Brief: Filter these entries, keeping only lines that hold the word "Django".

Source data:
§ §
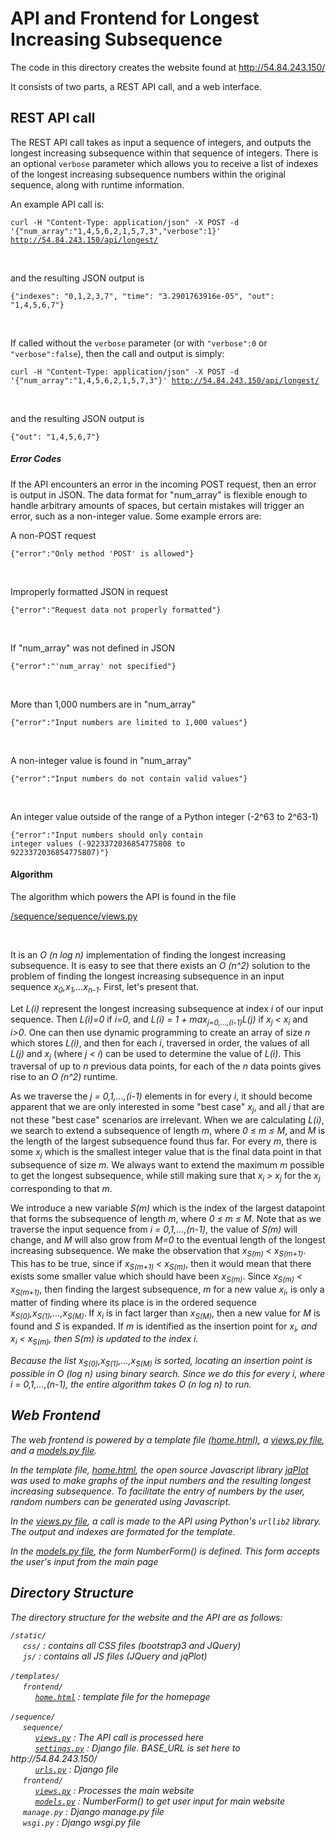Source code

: <h1>API and Frontend for Longest Increasing Subsequence</h1>
<p>The code in this directory creates the website found at
<a href="http://54.84.243.150/">http://54.84.243.150/</a></p>

<p>It consists of two parts, a REST API call, and a web interface.</p>

<h2>REST API call</h2>

<p>The REST API call takes as input a sequence of integers, and outputs the longest increasing subsequence within that sequence of integers. There is an optional <code>verbose</code> parameter which allows you to receive a list of indexes of the longest increasing subsequence numbers within the original sequence, along with runtime information.</p>

<p>An example API call is:</p>

<code>curl -H "Content-Type: application/json" -X POST -d '{"num_array":"1,4,5,6,2,1,5,7,3","verbose":1}' http://54.84.243.150/api/longest/</code>

<br /><p>and the resulting JSON output is</p>

<code>{"indexes": "0,1,2,3,7", "time": "3.2901763916e-05", "out": "1,4,5,6,7"}</code>

<br /><p>If called without the <code>verbose</code> parameter (or with <code>"verbose":0</code> or <code>"verbose":false</code>), then the call and output is simply:</p>

<code>curl -H "Content-Type: application/json" -X POST -d '{"num_array":"1,4,5,6,2,1,5,7,3"}' http://54.84.243.150/api/longest/</code>

<br /><p>and the resulting JSON output is</p>

<code>{"out": "1,4,5,6,7"}</code>

<h5>Error Codes</h5>

<p>If the API encounters an error in the incoming POST request, then an error is output in JSON. The data format for "num_array" is flexible enough to handle arbitrary amounts of spaces, but certain mistakes will trigger an error, such as a non-integer value. Some example errors are:</p>

<p>A non-POST request</p>
<code>{"error":"Only method 'POST' is allowed"}</code>

<br /><p>Improperly formatted JSON in request<p>
<code>{"error":"Request data not properly formatted"}</code>

<br /><p>If "num_array" was not defined in JSON</p>
<code>{"error":"'num_array' not specified"}</code>

<br /><p>More than 1,000 numbers are in "num_array"</p>
<code>{"error":"Input numbers are limited to 1,000 values"}</code>

<br /><p>A non-integer value is found in "num_array"</p>
<code>{"error":"Input numbers do not contain valid values"}</code>

<br /><p>An integer value outside of the range of a Python integer (-2^63 to 2^63-1)</p>
<code>{"error":"Input numbers should only contain integer values (-9223372036854775808 to 9223372036854775807)"}</code>

<h4>Algorithm</h4>

<p>The algorithm which powers the API is found in the file</p>

<a href="https://github.com/Estherbunny/LongestSubsequence/blob/master/sequence/sequence/views.py">/sequence/sequence/views.py</a>

<br /><p>It is an <i>O (n log n)</i> implementation of finding the longest increasing subsequence. It is easy to see that there exists an <i>O (n^2)</i> solution to the problem of finding the longest increasing subsequence in an input sequence <i>x<sub>0</sub>,x<sub>1</sub>,...x<sub>n-1</sub></i>. First, let's present that.</p>

<p>Let <i>L(i)</i> represent the longest increasing subsequence at index <i>i</i> of our input sequence. Then <i>L(i)=0</i> if <i>i=0</i>, and <i>L(i) = 1 + max<sub>j=0,...,(i-1)</sub>L(j)</i> if <i>x<sub>j</sub> &lt; x<sub>i</sub></i> and <i>i>0</i>. One can then use dynamic programming to create an array of size <i>n</i> which stores <i>L(i)</i>, and then for each <i>i</i>, traversed in order, the values of all <i>L(j)</i> and <i>x<sub>j</sub></i> (where <i>j &lt; i</i>) can be used to determine the value of <i>L(i)</i>.  This traversal of up to <i>n</i> previous data points, for each of the <i>n</i> data points gives rise to an <i>O (n^2)</i> runtime.</p>

<p>As we traverse the <i>j = 0,1,...,(i-1)</i> elements in for every <i>i</i>, it should become apparent that we are only interested in some "best case" <i>x<sub>j</sub></i>, and all <i>j</i> that are not these "best case" scenarios are irrelevant. When we are calculating <i>L(i)</i>, we search to extend a subsequence of length <i>m</i>, where <i>0 &le; m &le; M</i>, and <i>M</i> is the length of the largest subsequence found thus far. For every <i>m</i>, there is some <i>x<sub>j</sub></i> which is the smallest integer value that is the final data point in that subsequence of size <i>m</i>. We always want to extend the maximum <i>m</i> possible to get the longest subsequence, while still making sure that <i>x<sub>i</sub> &gt; x<sub>j</sub></i> for the <i>x<sub>j</sub></i> corresponding to that <i>m</i>.</p>

<p>We introduce a new variable <i>S(m)</i> which is the index of the largest datapoint that forms the subsequence of length <i>m</i>, where <i>0 &le; m &le; M</i>. Note that as we traverse the input sequence from <i>i = 0,1,...,(n-1)</i>, the value of <i>S(m)</i> will change, and <i>M</i> will also grow from <i>M=0</i> to the eventual length of the longest increasing subsequence. We make the observation that <i>x<sub>S(m)</sub> &lt; x<sub>S(m+1)</sub></i>. This has to be true, since if <i>x<sub>S(m+1)</sub> &lt; x<sub>S(m)</sub></i>, then it would mean that there exists some smaller value which should have been <i>x<sub>S(m)</sub></i>. Since <i>x<sub>S(m)</sub> &lt; x<sub>S(m+1)</sub></i>, then finding the largest subsequence, <i>m</i> for a new value <i>x<sub>i</sub></i>, is only a matter of finding where its place is in the ordered sequence <i>x<sub>S(0)</sub>,x<sub>S(1)</sub>,...,x<sub>S(M)</sub></i>. If <i>x<sub>i</sub></i> is in fact larger than <i>x<sub>S(M)</sub></i>, then a new value for <i>M</i> is found and <i>S</i> is expanded. If <i>m</i> is identified as the insertion point for <i>x<sub>i</sub>, and <i>x<sub>i</sub> &lt; x<sub>S(m)</sub></i>, then <i>S(m)</i> is updated to the index <i>i</i>.</p>

<p>Because the list <i>x<sub>S(0)</sub>,x<sub>S(1)</sub>,...,x<sub>S(M)</sub></i> is sorted, locating an insertion point is possible in <i>O (log n)</i> using binary search. Since we do this for every <i>i</i>, where <i>i = 0,1,...,(n-1)</i>, the entire algorithm takes <i>O (n log n)</i> to run.</p>

<h2>Web Frontend</h2>

<p>The web frontend is powered by a template file <a href="https://github.com/Estherbunny/LongestSubsequence/blob/master/templates/frontend/home.html">(home.html)</a>, a <a href="https://github.com/Estherbunny/LongestSubsequence/blob/master/sequence/frontend/views.py">views.py file</a>, and a <a href="https://github.com/Estherbunny/LongestSubsequence/blob/master/sequence/frontend/models.py">models.py file</a>.</p>

<p>In the template file, <a href="https://github.com/Estherbunny/LongestSubsequence/blob/master/templates/frontend/home.html">home.html</a>, the open source Javascript library <a href="http://www.jqplot.com/index.php">jqPlot</a> was used to make  graphs of the input numbers and the resulting longest increasing subsequence. To facilitate the entry of numbers by the user, random numbers can be generated using Javascript.</p>

<p>In the <a href="https://github.com/Estherbunny/LongestSubsequence/blob/master/sequence/frontend/views.py">views.py file</a>, a call is made to the API using Python's <code>urllib2</code> library. The output and indexes are formated for the template.</p>

<p>In the <a href="https://github.com/Estherbunny/LongestSubsequence/blob/master/sequence/frontend/models.py">models.py file</a>, the form NumberForm() is defined. This form accepts the user's input from the main page</p>

<h2>Directory Structure</h2>

<p>The directory structure for the website and the API are as follows:</p>

<p>
<code>/static/</code><br />
&nbsp;&nbsp;&nbsp;&nbsp;&nbsp;<code>css/</code> : contains all CSS files (bootstrap3 and JQuery)<br />
&nbsp;&nbsp;&nbsp;&nbsp;&nbsp;<code>js/</code> : contains all JS files (JQuery and jqPlot)<br />
<br />
<code>/templates/</code><br />
&nbsp;&nbsp;&nbsp;&nbsp;&nbsp;<code>frontend/</code><br />
&nbsp;&nbsp;&nbsp;&nbsp;&nbsp;&nbsp;&nbsp;&nbsp;&nbsp;&nbsp;<code><a href="https://github.com/Estherbunny/LongestSubsequence/blob/master/templates/frontend/home.html">home.html</a></code> : template file for the homepage<br />
<br />
<code>/sequence/</code><br />
&nbsp;&nbsp;&nbsp;&nbsp;&nbsp;<code>sequence/</code><br />
&nbsp;&nbsp;&nbsp;&nbsp;&nbsp;&nbsp;&nbsp;&nbsp;&nbsp;&nbsp;<code><a href="https://github.com/Estherbunny/LongestSubsequence/blob/master/sequence/sequence/views.py">views.py</a></code> : The API call is processed here<br />
&nbsp;&nbsp;&nbsp;&nbsp;&nbsp;&nbsp;&nbsp;&nbsp;&nbsp;&nbsp;<code><a href="https://github.com/Estherbunny/LongestSubsequence/blob/master/sequence/sequence/settings.py">settings.py</a></code> : Django file. BASE_URL is set here to http://54.84.243.150/<br />
&nbsp;&nbsp;&nbsp;&nbsp;&nbsp;&nbsp;&nbsp;&nbsp;&nbsp;&nbsp;<code><a href="https://github.com/Estherbunny/LongestSubsequence/blob/master/sequence/sequence/urls.py">urls.py</a></code> : Django file<br />
&nbsp;&nbsp;&nbsp;&nbsp;&nbsp;<code>frontend/</code><br /> 
&nbsp;&nbsp;&nbsp;&nbsp;&nbsp;&nbsp;&nbsp;&nbsp;&nbsp;&nbsp;<code><a href="https://github.com/Estherbunny/LongestSubsequence/blob/master/sequence/frontend/views.py">views.py</a></code> : Processes the main website<br />
&nbsp;&nbsp;&nbsp;&nbsp;&nbsp;&nbsp;&nbsp;&nbsp;&nbsp;&nbsp;<code><a href="https://github.com/Estherbunny/LongestSubsequence/blob/master/sequence/frontend/models.py">models.py</a></code> : NumberForm() to get user input for main website <br />
&nbsp;&nbsp;&nbsp;&nbsp;&nbsp;<code>manage.py</code> : Django manage.py file<br />
&nbsp;&nbsp;&nbsp;&nbsp;&nbsp;<code>wsgi.py</code> : Django wsgi.py file<br />

</p>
§ §
Written reply:
&nbsp;&nbsp;&nbsp;&nbsp;&nbsp;&nbsp;&nbsp;&nbsp;&nbsp;&nbsp;<code><a href="https://github.com/Estherbunny/LongestSubsequence/blob/master/sequence/sequence/settings.py">settings.py</a></code> : Django file. BASE_URL is set here to http://54.84.243.150/<br />
&nbsp;&nbsp;&nbsp;&nbsp;&nbsp;&nbsp;&nbsp;&nbsp;&nbsp;&nbsp;<code><a href="https://github.com/Estherbunny/LongestSubsequence/blob/master/sequence/sequence/urls.py">urls.py</a></code> : Django file<br />
&nbsp;&nbsp;&nbsp;&nbsp;&nbsp;<code>manage.py</code> : Django manage.py file<br />
&nbsp;&nbsp;&nbsp;&nbsp;&nbsp;<code>wsgi.py</code> : Django wsgi.py file<br />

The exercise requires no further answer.